If the clause were to become law, it would not be mandatory, but permissive. It would allow the Ministry of Defence—if it so chose—to introduce a system of local service engagements. The nature of the debate so far, and in particular the misgivings that were expressed by the two hon. Gentlemen who have spoken, seems to argue strongly against the introduction of such a service.
The hon. Member for Broxtowe (Sir J. Lester), in an intervention, identified the central issue. The Ministry of Defence police do not function merely as armed guards. They possess full police powers, so they can prevent crime and deal directly with criminals and all other categories of person. Those inducted under a system of local service engagements would have a limited capability. They would have legal powers over service personnel only and there is much evidence to suggest that civilians constitute the main threat to the security of defence property.
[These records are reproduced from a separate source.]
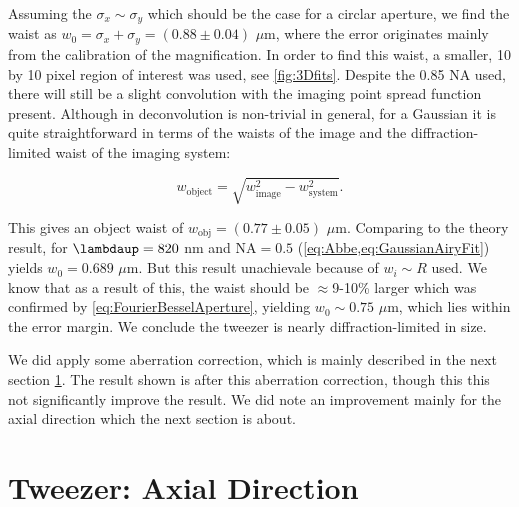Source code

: Assuming the $\sigma_x \sim \sigma_y$ which should be the case for a circlar aperture, we find the waist as $w_0 = \sigma_x + \sigma_y = (0.88 \pm 0.04)$ $\mu$m, where the error originates mainly from the calibration of the magnification. 
In order to find this waist, a smaller, 10 by 10 pixel region of interest was used, see \cref{fig:3Dfits}.
Despite the 0.85 NA used, there will still be a slight convolution with the imaging point spread function present. 
Although in deconvolution is non-trivial in general, for a Gaussian it is quite straightforward \cite{Knottnerus2018} in terms of the waists of the image and the diffraction-limited waist of the imaging system:

\begin{equation}\label{eq:Deconvolution}
    w_{\text{object}} = \sqrt{w_{\text{image}}^2-w_{\text{system}}^2}.
\end{equation}

This gives an object waist of $w_{\text{obj}} = (0.77 \pm 0.05)$ $\mu$m. 
Comparing to the theory result, for $\lambdaup = 820$ nm and $\text{NA} = 0.5$ (\cref{eq:Abbe,eq:GaussianAiryFit}) yields $w_0 = 0.689$ $\mu$m. 
But this result unachievale because of $w_i \sim R$ used. 
We know that as a result of this, the waist should be $\approx$9-10\% larger \cite{Sortais2007,Chon2007} which was confirmed by \cref{eq:FourierBesselAperture}, yielding $w_0 \sim 0.75$ $\mu$m, which lies within the error margin.
We conclude the tweezer is nearly diffraction-limited in size.

We did apply some aberration correction, which is mainly described in the next section \cref{sec:Tweezer3D}.
The result shown is after this aberration correction, though this this not significantly improve the result. 
We did note an improvement mainly for the axial direction which the next section is about. 


\section{Tweezer: Axial Direction}\label{sec:Tweezer3D}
If the basis of the proposal is the desire to make savings, any savings that may be made by reducing the number of Ministry of Defence police must be set against the cost of making members of that force redundant, establishing a new organisation and—what is not always fully considered—the effect of the substantial sums, perhaps running into millions of pounds, that must be saved every year by virtue of their ability to prevent and detect crime, a capability that those on local service engagements could not possess.
The hon. Member for Walsall, South (Mr. George) rightly drew attention to the rather curious conditions that may attach to service in such a force. Recruits are to be drawn from ex-service personnel. They will be offered considerably lower rates of pay than those available in the Army, their conditions of service will be much inferior to those currently enjoyed in the Army and there will be no long-term job security. They will have to observe service discipline, and their principal activity will be static armed guarding, which is notoriously unpopular in the armed services. It seems that the proposition in respect of local service engagements is hardly attractive, so there must be considerable doubt whether enough people of the right calibre could be recruited on those terms.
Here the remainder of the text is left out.